### What this task involves
Each line of the listing below containing the word "July" should be returned.

### Data shown

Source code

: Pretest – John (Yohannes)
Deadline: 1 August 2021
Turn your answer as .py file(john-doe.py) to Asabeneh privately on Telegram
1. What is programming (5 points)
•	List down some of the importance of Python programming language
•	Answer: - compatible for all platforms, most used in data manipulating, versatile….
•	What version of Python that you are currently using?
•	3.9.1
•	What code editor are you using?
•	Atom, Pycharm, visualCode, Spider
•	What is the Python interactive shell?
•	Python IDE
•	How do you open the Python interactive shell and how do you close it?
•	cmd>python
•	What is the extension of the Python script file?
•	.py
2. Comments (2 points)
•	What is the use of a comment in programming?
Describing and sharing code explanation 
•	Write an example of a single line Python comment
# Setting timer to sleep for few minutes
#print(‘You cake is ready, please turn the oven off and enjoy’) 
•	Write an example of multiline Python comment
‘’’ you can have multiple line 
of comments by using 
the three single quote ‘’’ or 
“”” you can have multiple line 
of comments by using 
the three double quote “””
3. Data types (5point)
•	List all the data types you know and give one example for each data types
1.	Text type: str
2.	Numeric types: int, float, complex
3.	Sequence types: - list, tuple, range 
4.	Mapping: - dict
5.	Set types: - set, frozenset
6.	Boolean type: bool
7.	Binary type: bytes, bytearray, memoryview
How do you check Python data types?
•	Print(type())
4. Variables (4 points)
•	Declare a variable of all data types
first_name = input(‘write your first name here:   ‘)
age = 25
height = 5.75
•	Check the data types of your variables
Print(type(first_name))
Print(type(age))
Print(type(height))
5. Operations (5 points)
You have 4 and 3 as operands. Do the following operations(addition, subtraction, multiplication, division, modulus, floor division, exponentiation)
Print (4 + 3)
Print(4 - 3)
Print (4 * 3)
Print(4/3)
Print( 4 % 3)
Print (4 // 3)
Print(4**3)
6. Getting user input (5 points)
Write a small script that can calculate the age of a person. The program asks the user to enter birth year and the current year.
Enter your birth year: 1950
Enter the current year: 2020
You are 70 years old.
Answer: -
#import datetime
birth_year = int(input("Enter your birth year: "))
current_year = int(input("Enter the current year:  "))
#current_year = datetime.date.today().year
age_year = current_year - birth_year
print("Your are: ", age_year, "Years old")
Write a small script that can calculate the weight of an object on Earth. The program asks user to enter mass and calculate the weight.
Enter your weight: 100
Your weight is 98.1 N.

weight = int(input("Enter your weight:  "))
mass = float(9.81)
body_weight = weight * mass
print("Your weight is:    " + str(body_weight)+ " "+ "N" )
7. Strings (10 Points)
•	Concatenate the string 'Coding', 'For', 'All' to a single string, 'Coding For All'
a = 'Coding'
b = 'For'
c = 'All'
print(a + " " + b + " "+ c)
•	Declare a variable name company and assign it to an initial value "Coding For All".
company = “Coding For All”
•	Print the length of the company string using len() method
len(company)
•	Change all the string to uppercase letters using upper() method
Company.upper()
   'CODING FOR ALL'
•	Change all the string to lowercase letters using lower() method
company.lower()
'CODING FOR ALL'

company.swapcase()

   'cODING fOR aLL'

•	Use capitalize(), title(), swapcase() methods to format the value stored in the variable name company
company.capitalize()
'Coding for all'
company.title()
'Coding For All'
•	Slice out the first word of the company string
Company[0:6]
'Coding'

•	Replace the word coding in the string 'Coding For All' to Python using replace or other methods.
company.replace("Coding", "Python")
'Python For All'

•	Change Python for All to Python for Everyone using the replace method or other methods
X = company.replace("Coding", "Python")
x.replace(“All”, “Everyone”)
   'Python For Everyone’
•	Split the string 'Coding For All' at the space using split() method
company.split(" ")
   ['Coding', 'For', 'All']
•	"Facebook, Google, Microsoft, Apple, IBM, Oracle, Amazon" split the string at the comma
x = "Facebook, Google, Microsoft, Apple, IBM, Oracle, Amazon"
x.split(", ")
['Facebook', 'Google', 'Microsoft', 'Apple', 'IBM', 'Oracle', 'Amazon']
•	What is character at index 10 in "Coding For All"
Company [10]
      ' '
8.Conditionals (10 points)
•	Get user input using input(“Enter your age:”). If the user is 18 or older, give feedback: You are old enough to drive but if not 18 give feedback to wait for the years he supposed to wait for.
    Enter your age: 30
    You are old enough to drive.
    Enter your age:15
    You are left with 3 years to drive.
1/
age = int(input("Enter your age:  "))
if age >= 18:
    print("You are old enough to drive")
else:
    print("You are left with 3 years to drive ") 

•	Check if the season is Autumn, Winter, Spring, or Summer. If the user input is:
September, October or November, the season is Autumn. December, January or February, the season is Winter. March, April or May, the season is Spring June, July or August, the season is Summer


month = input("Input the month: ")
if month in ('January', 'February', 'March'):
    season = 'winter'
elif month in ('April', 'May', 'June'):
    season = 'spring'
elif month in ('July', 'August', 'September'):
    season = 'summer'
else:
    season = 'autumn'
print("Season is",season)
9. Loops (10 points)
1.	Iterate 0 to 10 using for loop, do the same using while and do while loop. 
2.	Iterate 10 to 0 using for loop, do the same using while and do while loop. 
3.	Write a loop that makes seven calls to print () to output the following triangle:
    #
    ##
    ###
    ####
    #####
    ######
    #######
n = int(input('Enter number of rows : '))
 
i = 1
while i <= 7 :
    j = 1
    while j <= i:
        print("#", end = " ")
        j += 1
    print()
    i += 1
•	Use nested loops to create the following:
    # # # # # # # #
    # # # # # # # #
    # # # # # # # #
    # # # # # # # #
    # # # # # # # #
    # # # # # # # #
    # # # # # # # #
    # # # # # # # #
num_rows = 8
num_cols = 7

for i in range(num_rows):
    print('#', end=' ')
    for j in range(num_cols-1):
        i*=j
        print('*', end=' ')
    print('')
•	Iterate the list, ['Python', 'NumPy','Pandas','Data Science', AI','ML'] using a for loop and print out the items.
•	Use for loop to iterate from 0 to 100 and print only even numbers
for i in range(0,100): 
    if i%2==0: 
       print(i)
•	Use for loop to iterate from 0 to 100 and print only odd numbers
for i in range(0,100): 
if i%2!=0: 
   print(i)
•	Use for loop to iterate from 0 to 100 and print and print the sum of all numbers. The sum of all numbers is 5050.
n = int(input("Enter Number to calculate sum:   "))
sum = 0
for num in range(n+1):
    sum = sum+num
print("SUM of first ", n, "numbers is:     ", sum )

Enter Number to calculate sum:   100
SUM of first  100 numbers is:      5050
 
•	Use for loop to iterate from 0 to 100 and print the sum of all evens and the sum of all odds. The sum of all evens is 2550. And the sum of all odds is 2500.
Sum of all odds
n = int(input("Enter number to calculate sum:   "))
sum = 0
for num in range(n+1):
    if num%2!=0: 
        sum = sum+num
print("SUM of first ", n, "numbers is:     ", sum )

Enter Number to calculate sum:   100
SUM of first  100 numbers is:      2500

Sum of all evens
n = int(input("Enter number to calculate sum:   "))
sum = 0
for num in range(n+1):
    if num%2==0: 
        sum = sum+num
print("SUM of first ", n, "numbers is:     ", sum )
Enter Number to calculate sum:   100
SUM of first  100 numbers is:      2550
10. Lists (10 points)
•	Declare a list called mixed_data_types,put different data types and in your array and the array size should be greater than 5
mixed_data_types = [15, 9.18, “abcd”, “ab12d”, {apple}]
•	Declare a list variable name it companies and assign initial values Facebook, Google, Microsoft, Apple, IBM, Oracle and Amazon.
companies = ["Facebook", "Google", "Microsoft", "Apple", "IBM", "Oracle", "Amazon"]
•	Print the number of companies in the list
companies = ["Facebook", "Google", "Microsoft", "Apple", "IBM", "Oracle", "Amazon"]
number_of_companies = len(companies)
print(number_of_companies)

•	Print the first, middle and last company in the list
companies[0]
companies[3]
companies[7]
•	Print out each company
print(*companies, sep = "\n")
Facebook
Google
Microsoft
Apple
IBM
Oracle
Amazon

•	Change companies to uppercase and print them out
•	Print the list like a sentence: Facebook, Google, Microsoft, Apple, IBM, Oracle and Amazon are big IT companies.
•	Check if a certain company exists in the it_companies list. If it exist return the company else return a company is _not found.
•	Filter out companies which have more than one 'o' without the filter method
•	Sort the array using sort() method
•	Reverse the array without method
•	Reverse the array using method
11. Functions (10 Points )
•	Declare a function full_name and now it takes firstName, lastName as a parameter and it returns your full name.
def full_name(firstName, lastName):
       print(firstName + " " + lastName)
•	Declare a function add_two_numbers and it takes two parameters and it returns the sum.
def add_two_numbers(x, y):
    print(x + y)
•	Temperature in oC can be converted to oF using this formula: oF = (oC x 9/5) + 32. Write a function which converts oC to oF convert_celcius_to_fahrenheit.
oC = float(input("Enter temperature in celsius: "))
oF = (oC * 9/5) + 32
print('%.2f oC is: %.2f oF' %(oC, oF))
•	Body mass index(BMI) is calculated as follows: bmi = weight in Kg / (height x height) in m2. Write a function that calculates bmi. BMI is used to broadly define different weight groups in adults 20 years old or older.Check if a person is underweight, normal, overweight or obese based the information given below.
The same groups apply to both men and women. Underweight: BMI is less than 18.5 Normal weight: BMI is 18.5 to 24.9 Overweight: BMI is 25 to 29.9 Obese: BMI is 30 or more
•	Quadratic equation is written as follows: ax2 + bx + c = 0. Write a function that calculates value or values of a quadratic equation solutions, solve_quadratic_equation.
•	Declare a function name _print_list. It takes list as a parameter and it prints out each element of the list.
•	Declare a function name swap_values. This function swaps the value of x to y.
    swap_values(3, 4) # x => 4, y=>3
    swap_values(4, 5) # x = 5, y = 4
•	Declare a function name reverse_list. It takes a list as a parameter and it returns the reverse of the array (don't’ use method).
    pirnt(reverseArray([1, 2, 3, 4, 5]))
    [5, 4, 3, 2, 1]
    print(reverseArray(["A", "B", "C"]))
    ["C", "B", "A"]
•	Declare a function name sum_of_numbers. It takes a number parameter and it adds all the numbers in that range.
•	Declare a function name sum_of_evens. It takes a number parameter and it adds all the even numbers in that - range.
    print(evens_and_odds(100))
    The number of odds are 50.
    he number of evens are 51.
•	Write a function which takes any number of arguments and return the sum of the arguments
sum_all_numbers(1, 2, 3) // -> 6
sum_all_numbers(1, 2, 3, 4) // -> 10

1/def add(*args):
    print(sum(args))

### Answer to this exercise
September, October or November, the season is Autumn. December, January or February, the season is Winter. March, April or May, the season is Spring June, July or August, the season is Summer
elif month in ('July', 'August', 'September'):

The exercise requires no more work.